#### [Problem details]
Look below for the lines from the one with "Highlights: [[How to Take Smart Notes]]" to the one with "We see what", and copy exactly those lines, both ends included.

#### [Information provided]
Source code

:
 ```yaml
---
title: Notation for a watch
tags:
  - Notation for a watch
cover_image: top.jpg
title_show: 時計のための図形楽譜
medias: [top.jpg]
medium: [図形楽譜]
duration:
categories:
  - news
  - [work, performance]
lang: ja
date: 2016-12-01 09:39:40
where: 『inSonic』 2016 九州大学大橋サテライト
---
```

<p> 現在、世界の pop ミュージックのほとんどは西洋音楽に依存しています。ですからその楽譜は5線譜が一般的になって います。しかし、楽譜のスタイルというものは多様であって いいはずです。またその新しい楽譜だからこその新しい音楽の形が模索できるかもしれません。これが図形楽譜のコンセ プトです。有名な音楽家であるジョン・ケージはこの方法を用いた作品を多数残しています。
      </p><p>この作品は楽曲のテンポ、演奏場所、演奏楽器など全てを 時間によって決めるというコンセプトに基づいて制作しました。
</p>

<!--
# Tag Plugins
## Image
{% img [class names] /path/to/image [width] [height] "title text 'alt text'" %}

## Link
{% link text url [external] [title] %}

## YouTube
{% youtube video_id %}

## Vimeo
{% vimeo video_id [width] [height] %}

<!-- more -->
--
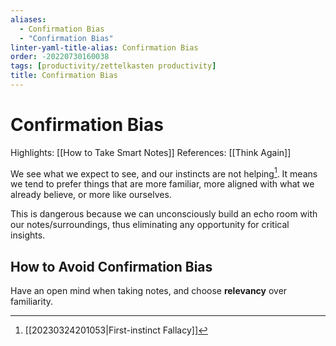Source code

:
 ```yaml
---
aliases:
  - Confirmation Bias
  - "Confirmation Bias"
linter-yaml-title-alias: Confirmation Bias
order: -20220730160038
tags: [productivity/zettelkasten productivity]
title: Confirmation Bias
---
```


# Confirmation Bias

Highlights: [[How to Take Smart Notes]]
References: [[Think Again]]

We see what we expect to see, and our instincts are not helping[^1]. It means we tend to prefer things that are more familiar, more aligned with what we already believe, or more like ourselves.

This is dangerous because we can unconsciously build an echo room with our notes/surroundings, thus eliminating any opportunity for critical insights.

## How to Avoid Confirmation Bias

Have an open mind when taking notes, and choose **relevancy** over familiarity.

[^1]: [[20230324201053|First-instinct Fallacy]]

#### [Task output]
Highlights: [[How to Take Smart Notes]]
References: [[Think Again]]

We see what we expect to see, and our instincts are not helping[^1]. It means we tend to prefer things that are more familiar, more aligned with what we already believe, or more like ourselves.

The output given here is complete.